Return every line in the entries below where the word "sleep" shows up.

** Source texts of formatted documents **
....................

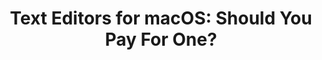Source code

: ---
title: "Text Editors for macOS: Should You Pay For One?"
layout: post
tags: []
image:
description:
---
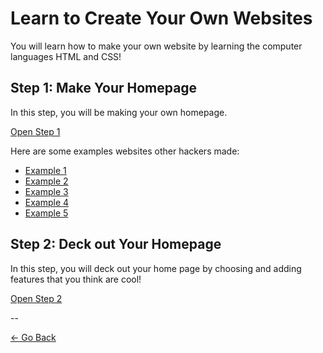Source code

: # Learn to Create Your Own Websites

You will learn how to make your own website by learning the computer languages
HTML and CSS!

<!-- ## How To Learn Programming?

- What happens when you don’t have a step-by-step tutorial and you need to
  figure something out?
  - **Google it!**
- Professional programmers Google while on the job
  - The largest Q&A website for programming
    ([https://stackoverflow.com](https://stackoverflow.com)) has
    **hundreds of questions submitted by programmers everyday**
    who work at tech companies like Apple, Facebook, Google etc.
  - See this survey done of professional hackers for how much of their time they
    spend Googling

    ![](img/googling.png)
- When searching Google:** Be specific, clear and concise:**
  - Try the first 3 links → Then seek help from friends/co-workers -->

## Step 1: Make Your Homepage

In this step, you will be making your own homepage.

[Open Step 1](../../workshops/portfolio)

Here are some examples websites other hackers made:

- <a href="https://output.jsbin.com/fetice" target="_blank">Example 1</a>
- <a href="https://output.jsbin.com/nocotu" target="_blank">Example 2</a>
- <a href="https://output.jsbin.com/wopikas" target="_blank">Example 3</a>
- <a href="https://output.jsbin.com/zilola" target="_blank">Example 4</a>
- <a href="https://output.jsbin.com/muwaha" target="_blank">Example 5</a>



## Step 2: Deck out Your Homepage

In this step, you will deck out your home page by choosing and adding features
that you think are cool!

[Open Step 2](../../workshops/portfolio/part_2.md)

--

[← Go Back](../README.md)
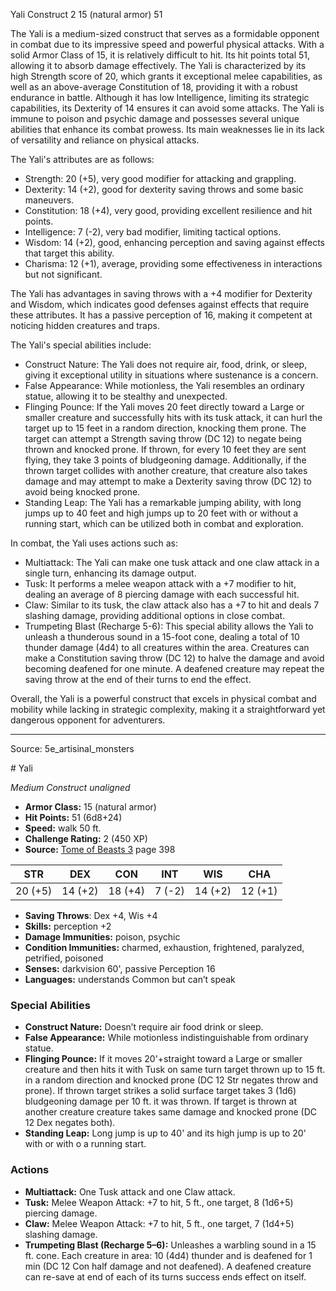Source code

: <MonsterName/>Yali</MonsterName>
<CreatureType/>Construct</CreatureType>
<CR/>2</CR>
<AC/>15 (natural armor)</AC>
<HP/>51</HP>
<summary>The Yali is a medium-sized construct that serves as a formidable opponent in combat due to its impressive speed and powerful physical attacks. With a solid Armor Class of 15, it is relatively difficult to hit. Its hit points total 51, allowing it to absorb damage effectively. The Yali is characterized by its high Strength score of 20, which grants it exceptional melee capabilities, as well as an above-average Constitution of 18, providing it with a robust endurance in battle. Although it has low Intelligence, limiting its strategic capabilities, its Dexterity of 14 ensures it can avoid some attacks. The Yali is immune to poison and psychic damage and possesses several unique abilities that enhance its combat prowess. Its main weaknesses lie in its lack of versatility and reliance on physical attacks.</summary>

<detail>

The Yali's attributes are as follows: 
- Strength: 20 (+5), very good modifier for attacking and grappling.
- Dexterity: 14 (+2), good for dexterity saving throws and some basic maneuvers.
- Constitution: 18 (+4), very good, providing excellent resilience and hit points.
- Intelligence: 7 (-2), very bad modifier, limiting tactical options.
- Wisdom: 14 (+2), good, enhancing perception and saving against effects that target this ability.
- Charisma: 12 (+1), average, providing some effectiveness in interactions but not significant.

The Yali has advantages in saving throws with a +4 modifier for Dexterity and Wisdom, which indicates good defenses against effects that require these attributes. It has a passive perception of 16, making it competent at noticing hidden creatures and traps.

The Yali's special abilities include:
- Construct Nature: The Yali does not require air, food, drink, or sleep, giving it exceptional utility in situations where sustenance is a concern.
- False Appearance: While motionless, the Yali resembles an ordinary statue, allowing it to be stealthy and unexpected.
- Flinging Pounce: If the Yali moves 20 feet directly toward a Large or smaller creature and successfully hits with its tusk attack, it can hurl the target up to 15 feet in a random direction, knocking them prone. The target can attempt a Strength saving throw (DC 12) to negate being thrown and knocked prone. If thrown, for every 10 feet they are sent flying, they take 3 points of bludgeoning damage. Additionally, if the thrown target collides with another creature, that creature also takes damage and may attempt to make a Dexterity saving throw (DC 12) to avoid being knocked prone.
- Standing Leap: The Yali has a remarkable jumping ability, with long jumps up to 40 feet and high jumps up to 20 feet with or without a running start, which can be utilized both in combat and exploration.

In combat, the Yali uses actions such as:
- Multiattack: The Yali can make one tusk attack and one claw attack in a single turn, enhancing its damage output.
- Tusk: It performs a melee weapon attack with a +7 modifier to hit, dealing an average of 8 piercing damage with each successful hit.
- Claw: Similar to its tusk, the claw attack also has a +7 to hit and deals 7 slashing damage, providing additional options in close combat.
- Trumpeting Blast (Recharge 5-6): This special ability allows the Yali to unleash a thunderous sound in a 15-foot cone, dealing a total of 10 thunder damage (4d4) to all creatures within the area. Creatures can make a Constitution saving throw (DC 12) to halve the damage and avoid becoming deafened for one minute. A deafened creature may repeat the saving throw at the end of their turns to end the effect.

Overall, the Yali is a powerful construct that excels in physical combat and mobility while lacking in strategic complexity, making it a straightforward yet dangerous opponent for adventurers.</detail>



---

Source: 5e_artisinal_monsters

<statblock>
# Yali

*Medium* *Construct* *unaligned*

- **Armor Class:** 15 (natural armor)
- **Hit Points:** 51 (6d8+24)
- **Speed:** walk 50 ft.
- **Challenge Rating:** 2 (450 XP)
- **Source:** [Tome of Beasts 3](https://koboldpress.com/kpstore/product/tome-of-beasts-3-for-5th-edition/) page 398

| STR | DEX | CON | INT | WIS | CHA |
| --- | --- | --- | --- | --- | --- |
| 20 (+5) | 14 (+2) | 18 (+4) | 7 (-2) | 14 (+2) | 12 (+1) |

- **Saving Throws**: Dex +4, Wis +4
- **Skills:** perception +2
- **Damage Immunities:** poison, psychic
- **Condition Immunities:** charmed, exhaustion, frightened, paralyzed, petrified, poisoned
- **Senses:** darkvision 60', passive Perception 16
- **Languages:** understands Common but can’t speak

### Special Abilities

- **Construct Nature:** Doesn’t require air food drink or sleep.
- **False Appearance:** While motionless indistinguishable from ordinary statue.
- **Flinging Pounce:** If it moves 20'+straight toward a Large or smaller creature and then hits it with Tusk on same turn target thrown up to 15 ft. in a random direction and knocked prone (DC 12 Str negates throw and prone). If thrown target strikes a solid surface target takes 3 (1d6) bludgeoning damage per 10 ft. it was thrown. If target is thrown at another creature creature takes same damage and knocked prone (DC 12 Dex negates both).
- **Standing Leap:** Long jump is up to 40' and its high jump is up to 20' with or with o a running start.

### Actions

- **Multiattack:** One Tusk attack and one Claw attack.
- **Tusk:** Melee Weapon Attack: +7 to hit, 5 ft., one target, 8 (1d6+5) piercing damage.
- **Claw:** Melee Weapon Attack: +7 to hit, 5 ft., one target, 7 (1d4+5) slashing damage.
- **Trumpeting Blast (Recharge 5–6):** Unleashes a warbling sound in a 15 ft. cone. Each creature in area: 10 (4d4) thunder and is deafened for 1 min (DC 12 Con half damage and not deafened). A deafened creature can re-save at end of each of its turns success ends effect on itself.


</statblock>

....................

** Response for this exercise **
- Construct Nature: The Yali does not require air, food, drink, or sleep, giving it exceptional utility in situations where sustenance is a concern.
- **Construct Nature:** Doesn’t require air food drink or sleep.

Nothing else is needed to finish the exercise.